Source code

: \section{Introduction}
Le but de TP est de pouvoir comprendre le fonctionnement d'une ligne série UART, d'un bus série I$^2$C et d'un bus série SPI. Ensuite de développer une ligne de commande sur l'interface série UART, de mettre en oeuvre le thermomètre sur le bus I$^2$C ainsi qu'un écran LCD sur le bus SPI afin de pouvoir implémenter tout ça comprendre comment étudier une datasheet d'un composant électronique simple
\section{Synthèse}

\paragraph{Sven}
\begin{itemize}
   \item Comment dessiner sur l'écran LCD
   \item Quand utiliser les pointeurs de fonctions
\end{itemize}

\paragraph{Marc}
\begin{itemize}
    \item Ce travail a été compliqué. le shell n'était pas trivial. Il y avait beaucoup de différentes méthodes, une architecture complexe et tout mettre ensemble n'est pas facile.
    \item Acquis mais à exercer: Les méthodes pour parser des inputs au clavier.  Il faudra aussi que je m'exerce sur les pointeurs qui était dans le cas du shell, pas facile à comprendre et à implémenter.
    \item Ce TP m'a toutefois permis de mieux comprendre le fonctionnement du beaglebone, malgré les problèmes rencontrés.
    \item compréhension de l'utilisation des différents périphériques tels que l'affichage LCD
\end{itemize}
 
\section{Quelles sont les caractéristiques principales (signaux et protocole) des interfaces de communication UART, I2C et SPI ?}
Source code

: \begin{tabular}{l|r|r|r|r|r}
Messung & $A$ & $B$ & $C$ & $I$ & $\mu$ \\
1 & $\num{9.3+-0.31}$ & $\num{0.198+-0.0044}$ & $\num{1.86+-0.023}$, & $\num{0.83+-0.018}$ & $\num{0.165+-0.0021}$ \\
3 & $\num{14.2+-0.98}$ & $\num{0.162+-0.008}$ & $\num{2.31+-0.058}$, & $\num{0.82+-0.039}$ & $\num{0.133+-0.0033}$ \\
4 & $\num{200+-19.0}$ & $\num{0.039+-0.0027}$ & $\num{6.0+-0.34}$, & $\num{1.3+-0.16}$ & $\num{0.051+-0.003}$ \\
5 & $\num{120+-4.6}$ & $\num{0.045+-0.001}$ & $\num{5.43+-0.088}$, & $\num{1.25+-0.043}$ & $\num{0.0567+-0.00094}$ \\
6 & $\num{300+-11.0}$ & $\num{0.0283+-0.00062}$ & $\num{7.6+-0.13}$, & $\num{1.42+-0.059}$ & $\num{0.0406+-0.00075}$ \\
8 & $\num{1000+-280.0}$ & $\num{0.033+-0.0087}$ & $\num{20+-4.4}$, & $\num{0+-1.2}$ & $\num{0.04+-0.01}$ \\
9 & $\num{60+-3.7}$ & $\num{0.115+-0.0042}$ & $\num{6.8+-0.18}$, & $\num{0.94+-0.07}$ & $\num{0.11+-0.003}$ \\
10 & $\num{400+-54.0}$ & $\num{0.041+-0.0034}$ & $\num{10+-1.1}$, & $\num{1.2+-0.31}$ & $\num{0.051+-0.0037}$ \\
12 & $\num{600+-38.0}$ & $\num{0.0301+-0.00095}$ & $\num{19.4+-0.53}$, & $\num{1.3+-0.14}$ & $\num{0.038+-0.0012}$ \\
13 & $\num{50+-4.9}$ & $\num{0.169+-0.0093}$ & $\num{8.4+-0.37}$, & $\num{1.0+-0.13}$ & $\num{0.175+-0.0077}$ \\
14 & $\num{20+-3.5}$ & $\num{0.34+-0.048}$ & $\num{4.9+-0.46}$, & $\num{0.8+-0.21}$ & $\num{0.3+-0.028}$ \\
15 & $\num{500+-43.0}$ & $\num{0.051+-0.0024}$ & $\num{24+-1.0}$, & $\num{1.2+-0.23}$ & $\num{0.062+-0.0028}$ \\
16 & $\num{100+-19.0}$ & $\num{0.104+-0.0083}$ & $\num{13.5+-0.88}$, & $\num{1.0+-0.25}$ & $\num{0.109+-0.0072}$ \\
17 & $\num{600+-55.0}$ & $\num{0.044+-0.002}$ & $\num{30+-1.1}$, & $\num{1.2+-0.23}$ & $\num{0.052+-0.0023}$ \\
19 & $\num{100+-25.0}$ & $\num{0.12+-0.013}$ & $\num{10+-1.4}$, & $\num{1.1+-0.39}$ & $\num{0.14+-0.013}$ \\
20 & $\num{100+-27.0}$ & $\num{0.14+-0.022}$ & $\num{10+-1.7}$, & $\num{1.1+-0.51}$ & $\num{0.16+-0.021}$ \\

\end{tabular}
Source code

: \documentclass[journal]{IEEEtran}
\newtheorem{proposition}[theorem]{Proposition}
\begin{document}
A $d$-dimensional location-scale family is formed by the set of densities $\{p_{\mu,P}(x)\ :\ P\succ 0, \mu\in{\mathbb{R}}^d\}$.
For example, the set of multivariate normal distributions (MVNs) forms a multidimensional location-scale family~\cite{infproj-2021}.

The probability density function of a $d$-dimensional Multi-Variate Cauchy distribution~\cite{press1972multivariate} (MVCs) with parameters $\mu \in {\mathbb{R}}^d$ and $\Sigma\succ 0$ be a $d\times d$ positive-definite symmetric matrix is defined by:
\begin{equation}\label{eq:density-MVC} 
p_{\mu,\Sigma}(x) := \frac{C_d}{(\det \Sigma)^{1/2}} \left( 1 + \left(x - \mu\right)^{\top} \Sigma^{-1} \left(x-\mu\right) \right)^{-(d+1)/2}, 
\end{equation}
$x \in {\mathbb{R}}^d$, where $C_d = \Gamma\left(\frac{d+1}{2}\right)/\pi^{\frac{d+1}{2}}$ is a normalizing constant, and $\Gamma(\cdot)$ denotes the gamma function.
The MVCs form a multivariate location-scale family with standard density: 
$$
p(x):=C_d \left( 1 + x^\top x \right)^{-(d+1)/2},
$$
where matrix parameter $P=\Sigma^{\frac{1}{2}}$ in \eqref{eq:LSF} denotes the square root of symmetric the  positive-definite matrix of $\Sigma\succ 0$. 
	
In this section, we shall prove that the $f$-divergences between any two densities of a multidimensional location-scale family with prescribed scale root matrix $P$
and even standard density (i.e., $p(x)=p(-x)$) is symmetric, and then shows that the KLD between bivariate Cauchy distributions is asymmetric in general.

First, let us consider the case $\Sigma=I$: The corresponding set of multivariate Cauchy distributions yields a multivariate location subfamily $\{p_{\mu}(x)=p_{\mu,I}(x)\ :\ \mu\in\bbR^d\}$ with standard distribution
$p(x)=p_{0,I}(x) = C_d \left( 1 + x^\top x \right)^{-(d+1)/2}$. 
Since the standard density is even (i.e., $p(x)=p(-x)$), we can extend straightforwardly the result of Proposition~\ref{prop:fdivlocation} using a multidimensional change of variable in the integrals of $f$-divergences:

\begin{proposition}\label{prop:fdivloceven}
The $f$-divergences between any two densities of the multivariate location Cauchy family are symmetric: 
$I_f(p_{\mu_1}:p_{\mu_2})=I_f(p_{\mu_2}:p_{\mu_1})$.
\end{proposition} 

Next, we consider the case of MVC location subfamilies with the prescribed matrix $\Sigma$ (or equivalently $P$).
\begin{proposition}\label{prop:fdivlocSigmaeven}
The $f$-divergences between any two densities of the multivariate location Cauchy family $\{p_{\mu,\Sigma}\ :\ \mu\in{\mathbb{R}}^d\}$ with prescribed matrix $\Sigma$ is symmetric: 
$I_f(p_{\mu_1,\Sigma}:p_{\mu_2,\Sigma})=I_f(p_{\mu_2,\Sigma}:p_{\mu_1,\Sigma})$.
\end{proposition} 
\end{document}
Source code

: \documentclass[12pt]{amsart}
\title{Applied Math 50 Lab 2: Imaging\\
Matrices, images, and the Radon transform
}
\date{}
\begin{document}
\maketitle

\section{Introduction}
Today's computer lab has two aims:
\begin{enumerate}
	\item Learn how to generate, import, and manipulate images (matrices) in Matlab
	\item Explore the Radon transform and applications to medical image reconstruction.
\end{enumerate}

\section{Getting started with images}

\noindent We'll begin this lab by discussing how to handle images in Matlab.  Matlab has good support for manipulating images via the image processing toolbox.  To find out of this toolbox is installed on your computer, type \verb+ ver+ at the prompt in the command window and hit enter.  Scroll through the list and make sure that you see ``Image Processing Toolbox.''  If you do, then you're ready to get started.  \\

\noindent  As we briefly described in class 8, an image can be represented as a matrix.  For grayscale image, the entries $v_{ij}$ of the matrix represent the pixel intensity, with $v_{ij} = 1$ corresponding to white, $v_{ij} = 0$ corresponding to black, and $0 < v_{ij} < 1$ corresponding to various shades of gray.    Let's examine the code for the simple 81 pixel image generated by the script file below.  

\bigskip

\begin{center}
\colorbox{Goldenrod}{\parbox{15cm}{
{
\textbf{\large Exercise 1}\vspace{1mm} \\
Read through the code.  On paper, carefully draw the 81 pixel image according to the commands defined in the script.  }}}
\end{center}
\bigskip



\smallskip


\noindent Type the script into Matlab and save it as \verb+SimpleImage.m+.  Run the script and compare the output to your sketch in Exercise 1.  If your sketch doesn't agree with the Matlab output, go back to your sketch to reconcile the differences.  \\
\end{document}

_Exercise aim:_ Tally up the lines in the records that contain the word "pointeurs" and give only the total.

_Written answer:_ 2